◆ WORK TASK
Only text belongs in your copy of the listing below; reproduce it exactly and leave out the pictures.
--- START ---
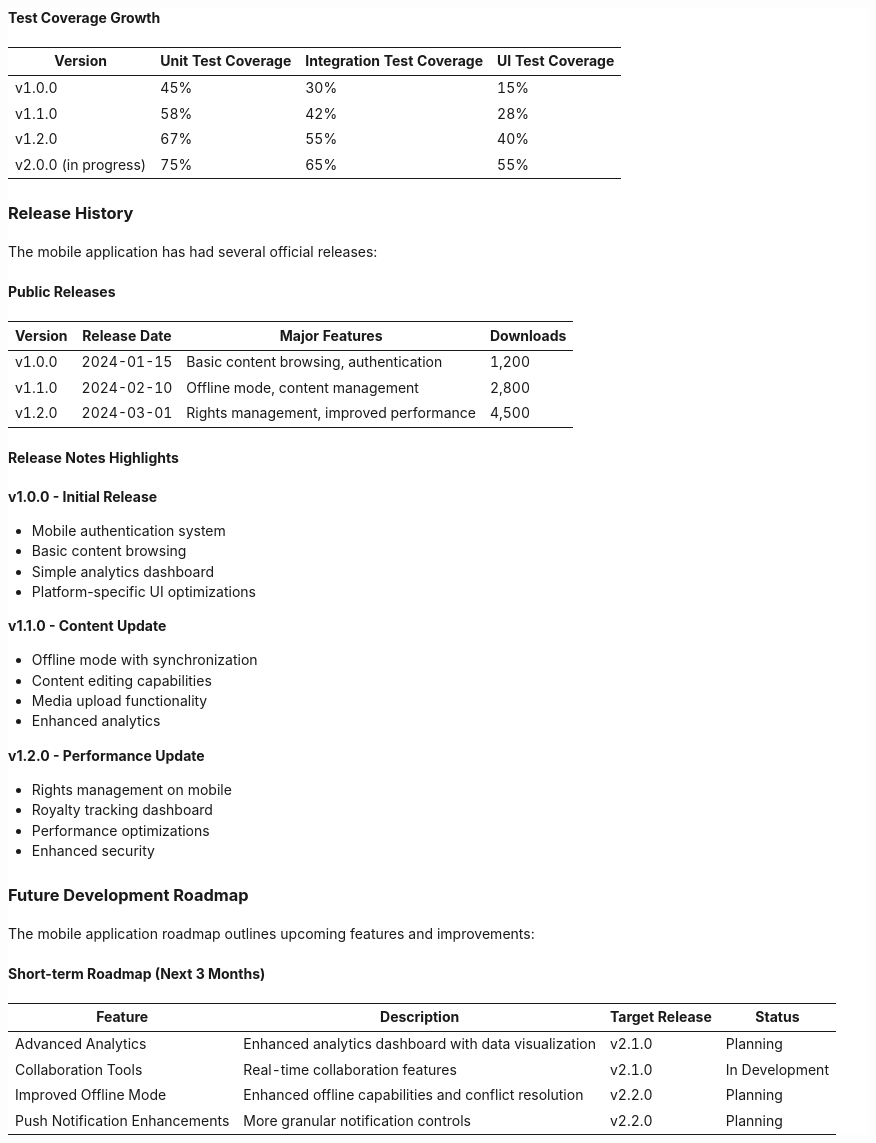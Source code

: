 #### Test Coverage Growth

| Version | Unit Test Coverage | Integration Test Coverage | UI Test Coverage |
|---------|-------------------|--------------------------|------------------|
| v1.0.0 | 45% | 30% | 15% |
| v1.1.0 | 58% | 42% | 28% |
| v1.2.0 | 67% | 55% | 40% |
| v2.0.0 (in progress) | 75% | 65% | 55% |

### Release History

The mobile application has had several official releases:

#### Public Releases

| Version | Release Date | Major Features | Downloads |
|---------|--------------|----------------|-----------|
| v1.0.0 | 2024-01-15 | Basic content browsing, authentication | 1,200 |
| v1.1.0 | 2024-02-10 | Offline mode, content management | 2,800 |
| v1.2.0 | 2024-03-01 | Rights management, improved performance | 4,500 |

#### Release Notes Highlights

**v1.0.0 - Initial Release**
- Mobile authentication system
- Basic content browsing
- Simple analytics dashboard
- Platform-specific UI optimizations

**v1.1.0 - Content Update**
- Offline mode with synchronization
- Content editing capabilities
- Media upload functionality
- Enhanced analytics

**v1.2.0 - Performance Update**
- Rights management on mobile
- Royalty tracking dashboard
- Performance optimizations
- Enhanced security

### Future Development Roadmap

The mobile application roadmap outlines upcoming features and improvements:

#### Short-term Roadmap (Next 3 Months)

| Feature | Description | Target Release | Status |
|---------|-------------|----------------|--------|
| Advanced Analytics | Enhanced analytics dashboard with data visualization | v2.1.0 | Planning |
| Collaboration Tools | Real-time collaboration features | v2.1.0 | In Development |
| Improved Offline Mode | Enhanced offline capabilities and conflict resolution | v2.2.0 | Planning |
| Push Notification Enhancements | More granular notification controls | v2.2.0 | Planning |
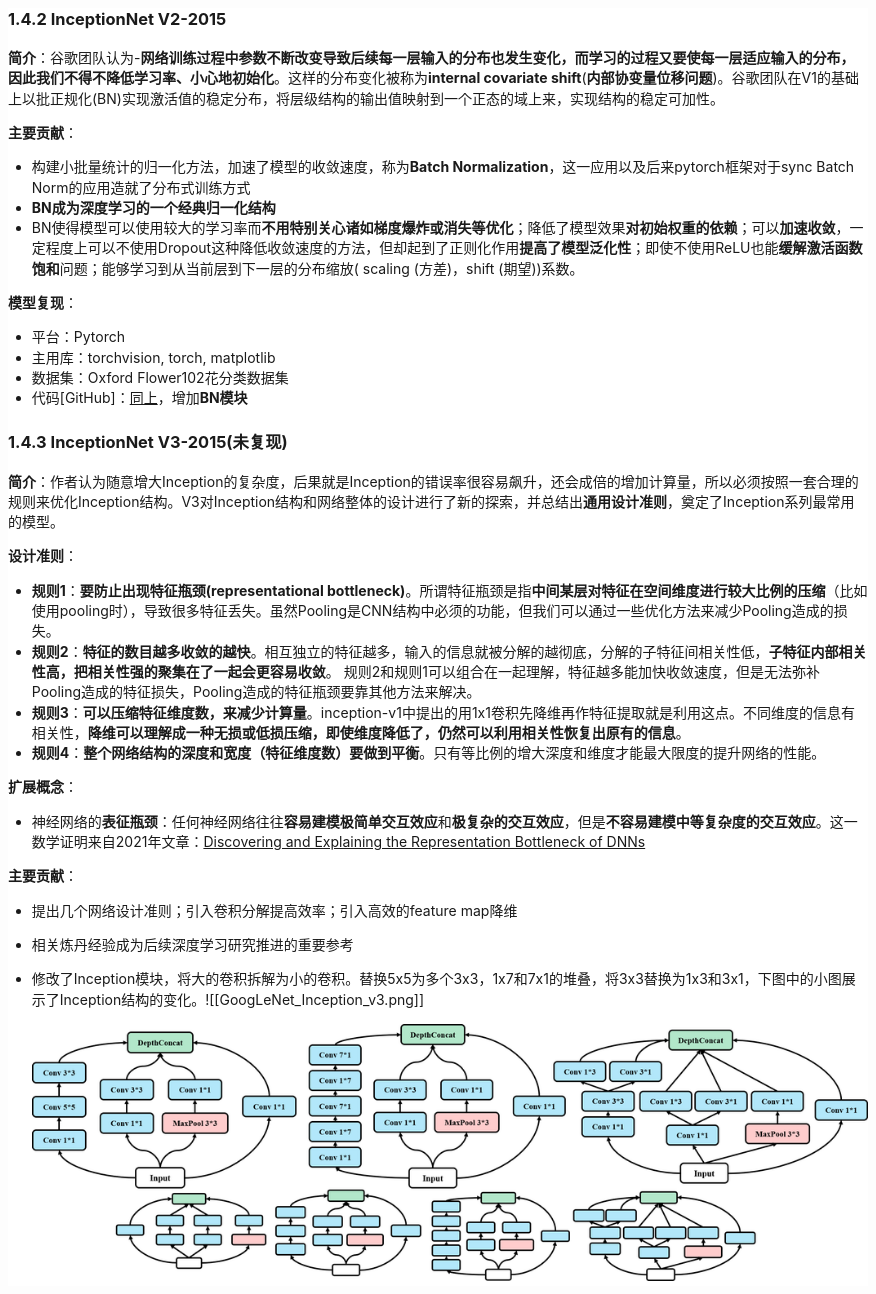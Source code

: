 ### 1.4.2 InceptionNet V2-2015
**简介**：谷歌团队认为-**网络训练过程中参数不断改变导致后续每一层输入的分布也发生变化，而学习的过程又要使每一层适应输入的分布，因此我们不得不降低学习率、小心地初始化**。这样的分布变化被称为**internal covariate shift**(**内部协变量位移问题**)。谷歌团队在V1的基础上以批正规化(BN)实现激活值的稳定分布，将层级结构的输出值映射到一个正态的域上来，实现结构的稳定可加性。

**主要贡献**：
* 构建小批量统计的归一化方法，加速了模型的收敛速度，称为**Batch Normalization**，这一应用以及后来pytorch框架对于sync Batch Norm的应用造就了分布式训练方式
* **BN成为深度学习的一个经典归一化结构**
* BN使得模型可以使用较大的学习率而**不用特别关心诸如梯度爆炸或消失等优化**；降低了模型效果**对初始权重的依赖**；可以**加速收敛**，一定程度上可以不使用Dropout这种降低收敛速度的方法，但却起到了正则化作用**提高了模型泛化性**；即使不使用ReLU也能**缓解激活函数饱和**问题；能够学习到从当前层到下一层的分布缩放( scaling (方差)，shift (期望))系数。

**模型复现**：
* 平台：Pytorch
* 主用库：torchvision, torch, matplotlib
* 数据集：Oxford Flower102花分类数据集
* 代码[GitHub]：[同上](https://github.com/YangCazz/DeepLearning/tree/master/model_classification/GoogleNet)，增加**BN模块**

### 1.4.3 InceptionNet V3-2015(未复现)
**简介**：作者认为随意增大Inception的复杂度，后果就是Inception的错误率很容易飙升，还会成倍的增加计算量，所以必须按照一套合理的规则来优化Inception结构。V3对Inception结构和网络整体的设计进行了新的探索，并总结出**通用设计准则**，奠定了Inception系列最常用的模型。

**设计准则**：
*  **规则1**：**要防止出现特征瓶颈(representational bottleneck)**。所谓特征瓶颈是指**中间某层对特征在空间维度进行较大比例的压缩**（比如使用pooling时），导致很多特征丢失。虽然Pooling是CNN结构中必须的功能，但我们可以通过一些优化方法来减少Pooling造成的损失。
* **规则2**：**特征的数目越多收敛的越快**。相互独立的特征越多，输入的信息就被分解的越彻底，分解的子特征间相关性低，**子特征内部相关性高，把相关性强的聚集在了一起会更容易收敛**。
规则2和规则1可以组合在一起理解，特征越多能加快收敛速度，但是无法弥补Pooling造成的特征损失，Pooling造成的特征瓶颈要靠其他方法来解决。
* **规则3**：**可以压缩特征维度数，来减少计算量**。inception-v1中提出的用1x1卷积先降维再作特征提取就是利用这点。不同维度的信息有相关性，**降维可以理解成一种无损或低损压缩，即使维度降低了，仍然可以利用相关性恢复出原有的信息**。
* **规则4**：**整个网络结构的深度和宽度（特征维度数）要做到平衡**。只有等比例的增大深度和维度才能最大限度的提升网络的性能。

**扩展概念**：
* 神经网络的**表征瓶颈**：任何神经网络往往**容易建模极简单交互效应**和**极复杂的交互效应**，但是**不容易建模中等复杂度的交互效应**。这一数学证明来自2021年文章：[Discovering and Explaining the Representation Bottleneck of DNNs](https://arxiv.org/abs/2111.06236)

**主要贡献**：
* 提出几个网络设计准则；引入卷积分解提高效率；引入高效的feature map降维
* 相关炼丹经验成为后续深度学习研究推进的重要参考
* 修改了Inception模块，将大的卷积拆解为小的卷积。替换5x5为多个3x3，1x7和7x1的堆叠，将3x3替换为1x3和3x1，下图中的小图展示了Inception结构的变化。![[GoogLeNet_Inception_v3.png]]
  
  ![image](https://github.com/YangCazz/papers/blob/main/Neural%20Network/pics/GoogLeNet_Inception_v3.png)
--- END ---
◆ TASK OUTPUT
Source code

: #### Test Coverage Growth

| Version | Unit Test Coverage | Integration Test Coverage | UI Test Coverage |
|---------|-------------------|--------------------------|------------------|
| v1.0.0 | 45% | 30% | 15% |
| v1.1.0 | 58% | 42% | 28% |
| v1.2.0 | 67% | 55% | 40% |
| v2.0.0 (in progress) | 75% | 65% | 55% |

### Release History

The mobile application has had several official releases:

#### Public Releases

| Version | Release Date | Major Features | Downloads |
|---------|--------------|----------------|-----------|
| v1.0.0 | 2024-01-15 | Basic content browsing, authentication | 1,200 |
| v1.1.0 | 2024-02-10 | Offline mode, content management | 2,800 |
| v1.2.0 | 2024-03-01 | Rights management, improved performance | 4,500 |

#### Release Notes Highlights

**v1.0.0 - Initial Release**
- Mobile authentication system
- Basic content browsing
- Simple analytics dashboard
- Platform-specific UI optimizations

**v1.1.0 - Content Update**
- Offline mode with synchronization
- Content editing capabilities
- Media upload functionality
- Enhanced analytics

**v1.2.0 - Performance Update**
- Rights management on mobile
- Royalty tracking dashboard
- Performance optimizations
- Enhanced security

### Future Development Roadmap

The mobile application roadmap outlines upcoming features and improvements:

#### Short-term Roadmap (Next 3 Months)

| Feature | Description | Target Release | Status |
|---------|-------------|----------------|--------|
| Advanced Analytics | Enhanced analytics dashboard with data visualization | v2.1.0 | Planning |
| Collaboration Tools | Real-time collaboration features | v2.1.0 | In Development |
| Improved Offline Mode | Enhanced offline capabilities and conflict resolution | v2.2.0 | Planning |
| Push Notification Enhancements | More granular notification controls | v2.2.0 | Planning |
Source code

: ### 1.4.2 InceptionNet V2-2015
**简介**：谷歌团队认为-**网络训练过程中参数不断改变导致后续每一层输入的分布也发生变化，而学习的过程又要使每一层适应输入的分布，因此我们不得不降低学习率、小心地初始化**。这样的分布变化被称为**internal covariate shift**(**内部协变量位移问题**)。谷歌团队在V1的基础上以批正规化(BN)实现激活值的稳定分布，将层级结构的输出值映射到一个正态的域上来，实现结构的稳定可加性。

**主要贡献**：
* 构建小批量统计的归一化方法，加速了模型的收敛速度，称为**Batch Normalization**，这一应用以及后来pytorch框架对于sync Batch Norm的应用造就了分布式训练方式
* **BN成为深度学习的一个经典归一化结构**
* BN使得模型可以使用较大的学习率而**不用特别关心诸如梯度爆炸或消失等优化**；降低了模型效果**对初始权重的依赖**；可以**加速收敛**，一定程度上可以不使用Dropout这种降低收敛速度的方法，但却起到了正则化作用**提高了模型泛化性**；即使不使用ReLU也能**缓解激活函数饱和**问题；能够学习到从当前层到下一层的分布缩放( scaling (方差)，shift (期望))系数。

**模型复现**：
* 平台：Pytorch
* 主用库：torchvision, torch, matplotlib
* 数据集：Oxford Flower102花分类数据集
* 代码[GitHub]：[同上](https://github.com/YangCazz/DeepLearning/tree/master/model_classification/GoogleNet)，增加**BN模块**

### 1.4.3 InceptionNet V3-2015(未复现)
**简介**：作者认为随意增大Inception的复杂度，后果就是Inception的错误率很容易飙升，还会成倍的增加计算量，所以必须按照一套合理的规则来优化Inception结构。V3对Inception结构和网络整体的设计进行了新的探索，并总结出**通用设计准则**，奠定了Inception系列最常用的模型。

**设计准则**：
*  **规则1**：**要防止出现特征瓶颈(representational bottleneck)**。所谓特征瓶颈是指**中间某层对特征在空间维度进行较大比例的压缩**（比如使用pooling时），导致很多特征丢失。虽然Pooling是CNN结构中必须的功能，但我们可以通过一些优化方法来减少Pooling造成的损失。
* **规则2**：**特征的数目越多收敛的越快**。相互独立的特征越多，输入的信息就被分解的越彻底，分解的子特征间相关性低，**子特征内部相关性高，把相关性强的聚集在了一起会更容易收敛**。
规则2和规则1可以组合在一起理解，特征越多能加快收敛速度，但是无法弥补Pooling造成的特征损失，Pooling造成的特征瓶颈要靠其他方法来解决。
* **规则3**：**可以压缩特征维度数，来减少计算量**。inception-v1中提出的用1x1卷积先降维再作特征提取就是利用这点。不同维度的信息有相关性，**降维可以理解成一种无损或低损压缩，即使维度降低了，仍然可以利用相关性恢复出原有的信息**。
* **规则4**：**整个网络结构的深度和宽度（特征维度数）要做到平衡**。只有等比例的增大深度和维度才能最大限度的提升网络的性能。

**扩展概念**：
* 神经网络的**表征瓶颈**：任何神经网络往往**容易建模极简单交互效应**和**极复杂的交互效应**，但是**不容易建模中等复杂度的交互效应**。这一数学证明来自2021年文章：[Discovering and Explaining the Representation Bottleneck of DNNs](https://arxiv.org/abs/2111.06236)

**主要贡献**：
* 提出几个网络设计准则；引入卷积分解提高效率；引入高效的feature map降维
* 相关炼丹经验成为后续深度学习研究推进的重要参考
* 修改了Inception模块，将大的卷积拆解为小的卷积。替换5x5为多个3x3，1x7和7x1的堆叠，将3x3替换为1x3和3x1，下图中的小图展示了Inception结构的变化。![[GoogLeNet_Inception_v3.png]]
  
  ![image](https://github.com/YangCazz/papers/blob/main/Neural%20Network/pics/GoogLeNet_Inception_v3.png)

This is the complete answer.